While much of the world has been disrupted, much of agriculture has not. We were able to plant early; and harvest was fast and, for the most part, uneventful. Some producers had disappointing yields, and others had above average or close to record yields. The livestock sector saw some disruption during the early days of the pandemic, and it has recovered and learned to adjust. Ag retailers have had to make adjustments, and most have figured out how to stay in business and serve their customers.
After difficult financial conditions early in the year, market prices that fell to below the cost of production, and forecasts of dismal export numbers, prices and balance sheets have improved as we come to the end of the year. USDA aid programs operated with surprising speed and efficiency and farmers actually got paid. China began to make purchases and export numbers climbed. World grain and oilseed stockpiles declined which bolstered higher prices in the futures market.

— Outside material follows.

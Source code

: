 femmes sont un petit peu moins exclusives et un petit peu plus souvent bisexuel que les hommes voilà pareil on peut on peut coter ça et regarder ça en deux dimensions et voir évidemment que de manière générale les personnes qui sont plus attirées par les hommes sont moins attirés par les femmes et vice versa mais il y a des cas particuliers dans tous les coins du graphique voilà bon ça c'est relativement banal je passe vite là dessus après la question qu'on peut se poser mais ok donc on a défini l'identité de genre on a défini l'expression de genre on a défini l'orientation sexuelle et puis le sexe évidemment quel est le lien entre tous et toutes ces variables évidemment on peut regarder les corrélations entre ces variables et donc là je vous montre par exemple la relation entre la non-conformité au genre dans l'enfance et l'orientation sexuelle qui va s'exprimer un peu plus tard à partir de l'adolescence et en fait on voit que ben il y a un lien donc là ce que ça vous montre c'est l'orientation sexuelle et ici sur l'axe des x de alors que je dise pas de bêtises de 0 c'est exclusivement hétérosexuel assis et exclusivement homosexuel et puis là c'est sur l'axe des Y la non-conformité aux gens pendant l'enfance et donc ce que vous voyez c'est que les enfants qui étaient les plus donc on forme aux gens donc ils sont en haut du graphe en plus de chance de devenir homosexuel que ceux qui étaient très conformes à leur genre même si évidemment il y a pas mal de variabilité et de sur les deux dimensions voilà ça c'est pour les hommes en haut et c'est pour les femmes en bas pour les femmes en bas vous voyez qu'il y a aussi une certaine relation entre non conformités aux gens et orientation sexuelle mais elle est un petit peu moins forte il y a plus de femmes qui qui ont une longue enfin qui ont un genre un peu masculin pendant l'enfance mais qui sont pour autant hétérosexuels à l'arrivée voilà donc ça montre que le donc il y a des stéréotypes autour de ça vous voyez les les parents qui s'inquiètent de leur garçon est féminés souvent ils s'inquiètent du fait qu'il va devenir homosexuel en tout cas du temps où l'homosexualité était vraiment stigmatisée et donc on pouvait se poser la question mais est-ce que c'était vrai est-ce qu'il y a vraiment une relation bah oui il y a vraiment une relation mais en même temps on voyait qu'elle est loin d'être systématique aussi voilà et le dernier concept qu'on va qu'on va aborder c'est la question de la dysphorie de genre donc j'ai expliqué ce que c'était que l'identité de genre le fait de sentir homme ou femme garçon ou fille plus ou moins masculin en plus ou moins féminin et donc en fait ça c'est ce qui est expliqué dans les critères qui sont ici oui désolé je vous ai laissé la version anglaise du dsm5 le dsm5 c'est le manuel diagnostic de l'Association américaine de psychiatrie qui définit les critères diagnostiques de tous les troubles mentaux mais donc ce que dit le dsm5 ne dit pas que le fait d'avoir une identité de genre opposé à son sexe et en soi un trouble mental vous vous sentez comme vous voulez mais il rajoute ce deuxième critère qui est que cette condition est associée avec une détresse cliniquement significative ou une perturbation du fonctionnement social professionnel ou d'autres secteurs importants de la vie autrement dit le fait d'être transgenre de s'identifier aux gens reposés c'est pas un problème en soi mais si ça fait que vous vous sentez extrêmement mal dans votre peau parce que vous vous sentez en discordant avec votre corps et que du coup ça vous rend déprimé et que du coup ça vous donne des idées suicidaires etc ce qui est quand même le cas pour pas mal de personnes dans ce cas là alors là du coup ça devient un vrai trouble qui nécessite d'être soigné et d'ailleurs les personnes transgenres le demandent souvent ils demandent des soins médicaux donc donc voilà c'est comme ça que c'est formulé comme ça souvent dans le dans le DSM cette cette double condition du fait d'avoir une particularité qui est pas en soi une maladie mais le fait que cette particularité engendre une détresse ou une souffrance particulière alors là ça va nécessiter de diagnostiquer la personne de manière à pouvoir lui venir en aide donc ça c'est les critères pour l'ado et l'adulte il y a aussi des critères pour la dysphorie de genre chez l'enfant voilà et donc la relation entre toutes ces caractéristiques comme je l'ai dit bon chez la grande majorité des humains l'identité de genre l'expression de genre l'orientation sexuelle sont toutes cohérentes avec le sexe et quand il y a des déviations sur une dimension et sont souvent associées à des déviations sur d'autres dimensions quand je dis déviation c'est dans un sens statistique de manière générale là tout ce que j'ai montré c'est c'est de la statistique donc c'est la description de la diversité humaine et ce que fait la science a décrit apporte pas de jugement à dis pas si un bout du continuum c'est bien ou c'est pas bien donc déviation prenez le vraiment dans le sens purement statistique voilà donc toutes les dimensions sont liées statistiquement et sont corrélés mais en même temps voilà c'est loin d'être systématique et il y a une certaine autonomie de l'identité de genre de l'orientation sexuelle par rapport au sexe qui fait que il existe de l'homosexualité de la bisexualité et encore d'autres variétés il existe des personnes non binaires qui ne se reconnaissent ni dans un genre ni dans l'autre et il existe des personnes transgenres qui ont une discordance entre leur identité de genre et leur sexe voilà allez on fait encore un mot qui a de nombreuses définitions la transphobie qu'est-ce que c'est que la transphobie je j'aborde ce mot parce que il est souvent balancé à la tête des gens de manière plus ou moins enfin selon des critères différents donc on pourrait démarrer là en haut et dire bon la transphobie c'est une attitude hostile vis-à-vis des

Some areas of agriculture are still waiting for recovery. The ethanol industry is still suffering with lockdowns in place and fuel demand low. The continued shuttering of restaurants has disrupted those who produce food for the food service sector. The closing of many schools also hurt an already ailing dairy industry. Yet, compared with many other sectors, the farm economy has come through in relatively good shape.
This Thanksgiving, as we count the things we can be thankful for in our own families and farming operations, we need to focus on what did go right and on what did not get turned around in what has been a very unusual year.